### Work task
Copy verbatim the block of lines in the entries below whose first line contains "自动关联主机、容器与 Kubernetes 元数据" and whose last line contains "对 Kubernetes 等动态环境支持较弱". Leave out all other lines.
Data excerpts Start Marker
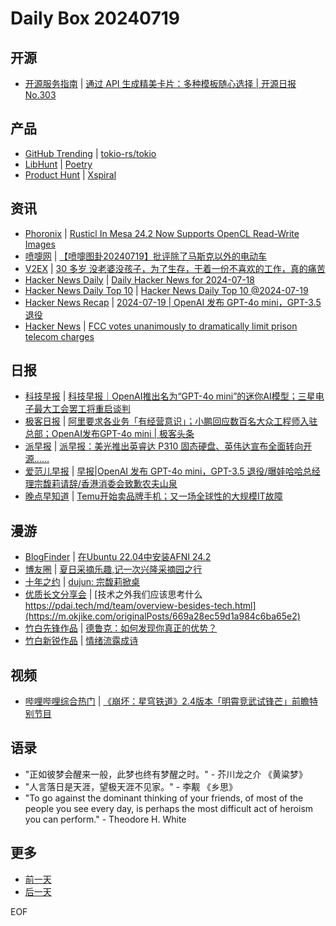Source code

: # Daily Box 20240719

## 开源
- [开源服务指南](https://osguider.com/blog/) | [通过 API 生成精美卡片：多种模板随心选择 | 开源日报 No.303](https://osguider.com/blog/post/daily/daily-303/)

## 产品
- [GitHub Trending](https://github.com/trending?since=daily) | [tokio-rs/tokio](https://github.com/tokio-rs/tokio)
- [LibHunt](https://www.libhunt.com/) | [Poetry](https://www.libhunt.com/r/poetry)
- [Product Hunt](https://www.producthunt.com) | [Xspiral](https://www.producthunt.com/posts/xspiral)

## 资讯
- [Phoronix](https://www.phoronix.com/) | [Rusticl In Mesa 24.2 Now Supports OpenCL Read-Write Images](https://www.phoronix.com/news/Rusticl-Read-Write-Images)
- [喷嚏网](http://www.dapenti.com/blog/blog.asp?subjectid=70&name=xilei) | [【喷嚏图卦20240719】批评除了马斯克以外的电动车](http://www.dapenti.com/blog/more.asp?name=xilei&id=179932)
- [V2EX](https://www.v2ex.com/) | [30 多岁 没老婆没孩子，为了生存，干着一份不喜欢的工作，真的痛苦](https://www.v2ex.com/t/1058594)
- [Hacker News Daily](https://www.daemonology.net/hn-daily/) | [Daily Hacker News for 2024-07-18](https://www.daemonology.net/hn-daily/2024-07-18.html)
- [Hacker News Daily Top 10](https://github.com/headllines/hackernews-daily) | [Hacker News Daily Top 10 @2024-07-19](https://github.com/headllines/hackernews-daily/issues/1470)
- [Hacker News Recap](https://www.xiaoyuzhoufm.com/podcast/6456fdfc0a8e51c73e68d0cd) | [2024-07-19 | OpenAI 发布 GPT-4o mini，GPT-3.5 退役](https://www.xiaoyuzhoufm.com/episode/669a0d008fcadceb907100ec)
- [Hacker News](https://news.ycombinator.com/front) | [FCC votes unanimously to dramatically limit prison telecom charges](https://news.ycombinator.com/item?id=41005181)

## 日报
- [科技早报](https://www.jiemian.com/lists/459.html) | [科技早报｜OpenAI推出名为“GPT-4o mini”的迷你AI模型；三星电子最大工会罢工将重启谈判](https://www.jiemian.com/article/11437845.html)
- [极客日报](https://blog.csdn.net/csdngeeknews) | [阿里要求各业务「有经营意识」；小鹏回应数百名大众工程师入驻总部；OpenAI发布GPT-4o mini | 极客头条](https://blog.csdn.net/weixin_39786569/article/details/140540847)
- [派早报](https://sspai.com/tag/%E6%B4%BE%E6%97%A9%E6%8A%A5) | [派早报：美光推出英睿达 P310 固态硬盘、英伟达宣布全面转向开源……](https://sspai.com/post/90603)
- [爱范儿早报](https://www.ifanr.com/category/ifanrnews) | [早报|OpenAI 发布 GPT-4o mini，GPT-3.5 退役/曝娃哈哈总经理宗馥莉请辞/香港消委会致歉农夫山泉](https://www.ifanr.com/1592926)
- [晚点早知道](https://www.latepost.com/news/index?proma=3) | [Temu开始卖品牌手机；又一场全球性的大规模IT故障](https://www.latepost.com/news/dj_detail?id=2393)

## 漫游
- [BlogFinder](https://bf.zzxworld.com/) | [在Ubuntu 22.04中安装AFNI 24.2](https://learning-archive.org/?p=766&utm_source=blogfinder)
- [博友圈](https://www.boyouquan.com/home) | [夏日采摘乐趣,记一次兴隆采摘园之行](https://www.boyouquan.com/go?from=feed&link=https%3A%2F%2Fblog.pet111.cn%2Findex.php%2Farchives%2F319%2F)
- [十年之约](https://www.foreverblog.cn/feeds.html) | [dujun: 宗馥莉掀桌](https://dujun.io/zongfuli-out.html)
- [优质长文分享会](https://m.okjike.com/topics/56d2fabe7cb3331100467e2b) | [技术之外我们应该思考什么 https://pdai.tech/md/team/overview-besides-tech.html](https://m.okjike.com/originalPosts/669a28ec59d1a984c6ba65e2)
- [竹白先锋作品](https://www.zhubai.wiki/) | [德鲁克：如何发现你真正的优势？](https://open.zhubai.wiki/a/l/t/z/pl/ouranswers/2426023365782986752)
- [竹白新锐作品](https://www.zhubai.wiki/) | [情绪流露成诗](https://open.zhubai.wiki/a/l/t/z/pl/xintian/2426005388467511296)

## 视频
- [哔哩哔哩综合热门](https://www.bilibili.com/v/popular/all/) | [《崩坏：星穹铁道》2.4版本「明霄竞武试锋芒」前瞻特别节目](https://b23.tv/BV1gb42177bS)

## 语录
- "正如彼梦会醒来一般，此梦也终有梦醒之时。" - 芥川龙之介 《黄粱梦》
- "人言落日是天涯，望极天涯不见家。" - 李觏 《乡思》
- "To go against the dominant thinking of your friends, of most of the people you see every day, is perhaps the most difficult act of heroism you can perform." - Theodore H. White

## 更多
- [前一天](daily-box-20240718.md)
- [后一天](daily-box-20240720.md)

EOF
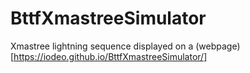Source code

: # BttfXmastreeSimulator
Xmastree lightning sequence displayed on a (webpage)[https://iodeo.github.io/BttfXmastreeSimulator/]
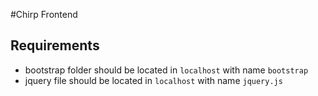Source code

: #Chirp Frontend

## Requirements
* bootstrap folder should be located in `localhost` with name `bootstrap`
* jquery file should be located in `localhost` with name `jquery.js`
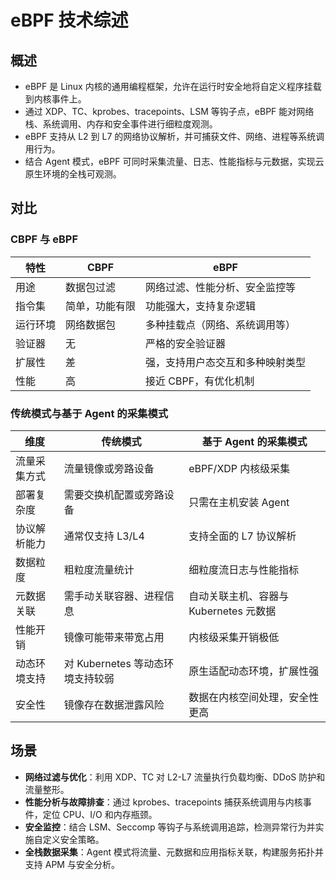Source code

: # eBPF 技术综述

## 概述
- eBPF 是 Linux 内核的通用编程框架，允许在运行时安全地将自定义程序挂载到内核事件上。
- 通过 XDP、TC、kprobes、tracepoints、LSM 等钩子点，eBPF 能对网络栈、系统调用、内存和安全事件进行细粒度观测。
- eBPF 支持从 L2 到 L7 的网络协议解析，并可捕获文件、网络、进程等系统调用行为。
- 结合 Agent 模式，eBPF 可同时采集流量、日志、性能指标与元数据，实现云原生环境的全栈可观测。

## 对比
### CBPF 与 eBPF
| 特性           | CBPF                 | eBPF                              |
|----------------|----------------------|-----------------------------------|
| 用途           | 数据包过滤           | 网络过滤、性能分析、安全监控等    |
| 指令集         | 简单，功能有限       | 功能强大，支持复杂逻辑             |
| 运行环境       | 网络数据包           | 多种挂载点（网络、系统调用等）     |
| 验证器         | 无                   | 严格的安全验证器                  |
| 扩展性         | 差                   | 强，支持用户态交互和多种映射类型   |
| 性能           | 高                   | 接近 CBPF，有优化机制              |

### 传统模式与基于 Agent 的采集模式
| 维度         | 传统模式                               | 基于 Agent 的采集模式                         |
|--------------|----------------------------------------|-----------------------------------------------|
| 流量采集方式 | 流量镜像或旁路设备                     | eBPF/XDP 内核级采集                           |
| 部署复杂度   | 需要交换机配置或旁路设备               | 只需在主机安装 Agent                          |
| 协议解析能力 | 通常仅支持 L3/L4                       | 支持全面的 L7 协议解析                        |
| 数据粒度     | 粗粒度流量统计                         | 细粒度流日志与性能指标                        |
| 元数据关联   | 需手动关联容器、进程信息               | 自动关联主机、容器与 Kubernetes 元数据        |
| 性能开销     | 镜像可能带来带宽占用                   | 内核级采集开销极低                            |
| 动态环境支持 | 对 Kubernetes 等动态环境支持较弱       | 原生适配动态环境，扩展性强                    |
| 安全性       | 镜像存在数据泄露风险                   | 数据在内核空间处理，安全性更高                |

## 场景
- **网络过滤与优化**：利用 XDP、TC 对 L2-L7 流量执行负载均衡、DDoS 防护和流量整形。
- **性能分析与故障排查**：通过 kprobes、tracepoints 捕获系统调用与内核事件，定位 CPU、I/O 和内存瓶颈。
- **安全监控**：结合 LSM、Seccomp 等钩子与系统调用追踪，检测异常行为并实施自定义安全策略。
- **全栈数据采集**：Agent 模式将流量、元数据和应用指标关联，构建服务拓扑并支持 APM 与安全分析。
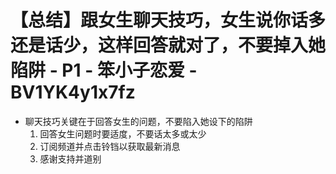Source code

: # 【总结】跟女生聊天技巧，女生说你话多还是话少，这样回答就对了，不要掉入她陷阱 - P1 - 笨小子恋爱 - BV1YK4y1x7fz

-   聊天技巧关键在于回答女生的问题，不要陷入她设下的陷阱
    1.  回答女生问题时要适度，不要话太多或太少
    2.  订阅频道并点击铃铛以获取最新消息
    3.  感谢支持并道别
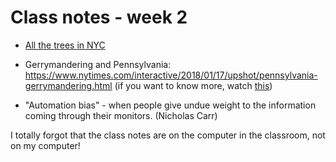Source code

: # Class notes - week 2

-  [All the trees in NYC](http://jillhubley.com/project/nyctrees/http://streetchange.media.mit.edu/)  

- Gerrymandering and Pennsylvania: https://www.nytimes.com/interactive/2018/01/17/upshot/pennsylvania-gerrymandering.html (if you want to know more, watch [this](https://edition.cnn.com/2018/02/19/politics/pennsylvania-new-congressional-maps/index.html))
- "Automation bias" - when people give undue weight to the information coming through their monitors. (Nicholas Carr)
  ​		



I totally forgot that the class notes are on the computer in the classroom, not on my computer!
Data excerpts End Marker
### Answer area
| 元数据关联   | 需手动关联容器、进程信息               | 自动关联主机、容器与 Kubernetes 元数据        |
| 性能开销     | 镜像可能带来带宽占用                   | 内核级采集开销极低                            |
| 动态环境支持 | 对 Kubernetes 等动态环境支持较弱       | 原生适配动态环境，扩展性强                    |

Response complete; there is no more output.